Katz Broadcasting, LLC, doing business as Scripps Networks, is an American specialized digital multicasting network media company and a subsidiary of E. W. Scripps Company. The company owns (as of 2023) eight television networks that each carry programming with specified formats targeted at individual demographics.

Originally, Katz sold the network to affiliated TV stations via ad split, but by October 2015, had moved to carriage fees in exchange for the network getting the ad inventory due to greater inventory with stations adding a third or fourth subchannel.:1 Their networks used direct response advertising as a meter of viewers before switching to Nielsen rating C-3.:3

History

Katz Broadcasting, LLC was founded on February 3, 2014, by Jonathan Katz, who serves as chief operating officer of Bounce TV and formerly served as an executive at the Turner Broadcasting System. The company was announced concurrently with the announced launches of its first two networks, Escape and Grit, which were both launched that April with Univision and UniMás owned-and-operated stations run by Univision Communications serving as its charter station group; both of Katz's initial networks are targeted at individual genders (with Grit aimed at men and Escape aimed at women). Besides Jonathan Katz, some of the initial investors included some Bounce investors notably Gray Television and Al Haymon. At some point, E. W. Scripps Company also becomes an owner purchasing 5% of the company.

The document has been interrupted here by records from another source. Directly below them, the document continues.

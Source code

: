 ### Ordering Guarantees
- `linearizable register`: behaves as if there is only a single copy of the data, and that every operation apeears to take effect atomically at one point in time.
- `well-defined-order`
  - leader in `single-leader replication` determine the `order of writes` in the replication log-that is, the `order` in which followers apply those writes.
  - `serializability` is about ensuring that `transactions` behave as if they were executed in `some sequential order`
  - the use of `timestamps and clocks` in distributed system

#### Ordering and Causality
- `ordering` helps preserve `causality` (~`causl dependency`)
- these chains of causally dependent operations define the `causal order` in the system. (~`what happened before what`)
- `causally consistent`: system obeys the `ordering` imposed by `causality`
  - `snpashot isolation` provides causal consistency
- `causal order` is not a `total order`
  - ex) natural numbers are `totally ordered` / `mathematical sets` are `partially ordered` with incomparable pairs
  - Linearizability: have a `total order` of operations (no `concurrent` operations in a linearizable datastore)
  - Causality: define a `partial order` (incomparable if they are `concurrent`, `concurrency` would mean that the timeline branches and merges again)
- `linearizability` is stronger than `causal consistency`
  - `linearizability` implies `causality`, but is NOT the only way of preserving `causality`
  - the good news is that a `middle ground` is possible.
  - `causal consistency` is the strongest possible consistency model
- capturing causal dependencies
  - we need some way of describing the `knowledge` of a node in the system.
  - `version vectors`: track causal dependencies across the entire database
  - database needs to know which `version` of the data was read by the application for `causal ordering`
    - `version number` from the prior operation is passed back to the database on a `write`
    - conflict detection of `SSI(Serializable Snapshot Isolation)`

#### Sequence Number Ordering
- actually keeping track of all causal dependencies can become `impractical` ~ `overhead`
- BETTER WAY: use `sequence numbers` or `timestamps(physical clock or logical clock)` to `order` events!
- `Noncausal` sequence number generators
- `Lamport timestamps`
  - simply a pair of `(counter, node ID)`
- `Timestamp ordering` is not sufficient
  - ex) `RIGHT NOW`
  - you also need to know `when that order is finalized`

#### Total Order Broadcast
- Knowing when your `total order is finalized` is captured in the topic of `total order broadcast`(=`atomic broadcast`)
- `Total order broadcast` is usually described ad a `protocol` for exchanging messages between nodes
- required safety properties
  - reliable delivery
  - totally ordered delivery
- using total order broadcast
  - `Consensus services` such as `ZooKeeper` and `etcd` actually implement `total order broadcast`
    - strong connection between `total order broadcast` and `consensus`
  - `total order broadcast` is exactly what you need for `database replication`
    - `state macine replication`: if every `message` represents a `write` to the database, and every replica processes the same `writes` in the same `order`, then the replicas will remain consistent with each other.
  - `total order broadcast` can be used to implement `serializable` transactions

Katz and Bounce Media share staff from the former company's launch, including Jonathan Katz (who serves as president and chief executive officer of Katz, while continuing to serve as chief operating officer) and Jeffrey Wolf (Katz's chief distribution officer and Bounce's executive vice president of network distribution). Katz and Bounce continued to share executive staff with the hiring announcement of Jim Weiss (a former executive at sports marketing agency CSE) as the former's senior vice president of corporate communications in August.

On January 18, 2015, Katz Broadcasting announced the launch of its third specialty network, Laff, a comedy-focused network that was tapped for an April 15 debut with ABC Owned Television Stations and Scripps serving as its core charter affiliate groups. On March 24, 2015, Katz signed a multi-network agreement with the Meredith Corporation that would add all three Katz-owned networks to Meredith-owned stations in five markets, boosting Laff's national coverage to 50%, Escape's to 58%, and Grit's to 78% of all U.S. television markets. Escape and Grit switched from direct response advertising as a meter of viewers to Nielsen rating C-3 late 2015 with Laff expected to follow suit.:3

On June 15, 2016, Katz Broadcasting signed a multi-network agreement with Nexstar Broadcasting Group and operated affiliated TV station companies that would bring all three Katz-owned networks (as well as Bounce TV) to stations owned and/or operated by Nexstar in 54 markets, jumping national coverage of both Escape and Laff to 85% and Grit's coverage to 93%.

On August 1, 2017, Scripps announced the purchase of Katz and its three networks plus Bounce which Katz operates, for $292 million, acquiring the other 95% of the company. Katz will remain based out of Atlanta, Georgia as an autonomous division of Scripps. The purchase was completed on October 2, 2017.

In December 2018, Turner Broadcasting sold the rights to the brand and programming library of defunct cable network Court TV (which relaunched as TruTV in 2008) to Katz, who re-launched it as an over-the-air digital network in May 2019. On September 30, 2019, Katz Broadcasting rebranded Escape as Court TV Mystery to make it a Court TV brand extension.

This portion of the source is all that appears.